■ Exercise directions:
Copy the entries below in full, keeping them exactly as they are.
*** Data records Section Begins ***
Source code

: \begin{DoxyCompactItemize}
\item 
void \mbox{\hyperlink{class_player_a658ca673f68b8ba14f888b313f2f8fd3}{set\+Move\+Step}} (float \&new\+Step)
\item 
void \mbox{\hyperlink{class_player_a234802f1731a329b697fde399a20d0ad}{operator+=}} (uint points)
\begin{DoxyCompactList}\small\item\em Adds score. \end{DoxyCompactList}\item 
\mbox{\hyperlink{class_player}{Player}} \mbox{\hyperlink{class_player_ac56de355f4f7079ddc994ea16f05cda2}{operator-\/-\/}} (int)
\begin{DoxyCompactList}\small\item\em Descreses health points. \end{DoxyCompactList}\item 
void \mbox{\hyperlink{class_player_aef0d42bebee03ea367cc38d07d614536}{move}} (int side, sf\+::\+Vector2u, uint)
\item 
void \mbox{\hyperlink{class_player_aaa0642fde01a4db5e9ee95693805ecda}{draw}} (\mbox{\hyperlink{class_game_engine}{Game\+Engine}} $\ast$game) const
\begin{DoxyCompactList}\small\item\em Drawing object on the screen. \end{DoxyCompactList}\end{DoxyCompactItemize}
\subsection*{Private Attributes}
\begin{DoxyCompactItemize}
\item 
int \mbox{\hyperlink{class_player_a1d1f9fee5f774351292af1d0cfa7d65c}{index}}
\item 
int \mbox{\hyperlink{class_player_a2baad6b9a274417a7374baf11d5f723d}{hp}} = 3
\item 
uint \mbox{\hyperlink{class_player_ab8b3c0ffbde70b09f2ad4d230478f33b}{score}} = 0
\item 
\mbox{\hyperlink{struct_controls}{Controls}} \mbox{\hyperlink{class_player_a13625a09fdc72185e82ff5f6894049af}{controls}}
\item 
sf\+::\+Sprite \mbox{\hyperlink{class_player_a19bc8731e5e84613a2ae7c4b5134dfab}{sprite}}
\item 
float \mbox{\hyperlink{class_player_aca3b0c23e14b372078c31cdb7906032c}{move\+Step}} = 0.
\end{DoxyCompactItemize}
*** Data records Section Ends ***
■ Answer space:
Source code

: \begin{DoxyCompactItemize}
\item 
void \mbox{\hyperlink{class_player_a658ca673f68b8ba14f888b313f2f8fd3}{set\+Move\+Step}} (float \&new\+Step)
\item 
void \mbox{\hyperlink{class_player_a234802f1731a329b697fde399a20d0ad}{operator+=}} (uint points)
\begin{DoxyCompactList}\small\item\em Adds score. \end{DoxyCompactList}\item 
\mbox{\hyperlink{class_player}{Player}} \mbox{\hyperlink{class_player_ac56de355f4f7079ddc994ea16f05cda2}{operator-\/-\/}} (int)
\begin{DoxyCompactList}\small\item\em Descreses health points. \end{DoxyCompactList}\item 
void \mbox{\hyperlink{class_player_aef0d42bebee03ea367cc38d07d614536}{move}} (int side, sf\+::\+Vector2u, uint)
\item 
void \mbox{\hyperlink{class_player_aaa0642fde01a4db5e9ee95693805ecda}{draw}} (\mbox{\hyperlink{class_game_engine}{Game\+Engine}} $\ast$game) const
\begin{DoxyCompactList}\small\item\em Drawing object on the screen. \end{DoxyCompactList}\end{DoxyCompactItemize}
\subsection*{Private Attributes}
\begin{DoxyCompactItemize}
\item 
int \mbox{\hyperlink{class_player_a1d1f9fee5f774351292af1d0cfa7d65c}{index}}
\item 
int \mbox{\hyperlink{class_player_a2baad6b9a274417a7374baf11d5f723d}{hp}} = 3
\item 
uint \mbox{\hyperlink{class_player_ab8b3c0ffbde70b09f2ad4d230478f33b}{score}} = 0
\item 
\mbox{\hyperlink{struct_controls}{Controls}} \mbox{\hyperlink{class_player_a13625a09fdc72185e82ff5f6894049af}{controls}}
\item 
sf\+::\+Sprite \mbox{\hyperlink{class_player_a19bc8731e5e84613a2ae7c4b5134dfab}{sprite}}
\item 
float \mbox{\hyperlink{class_player_aca3b0c23e14b372078c31cdb7906032c}{move\+Step}} = 0.
\end{DoxyCompactItemize}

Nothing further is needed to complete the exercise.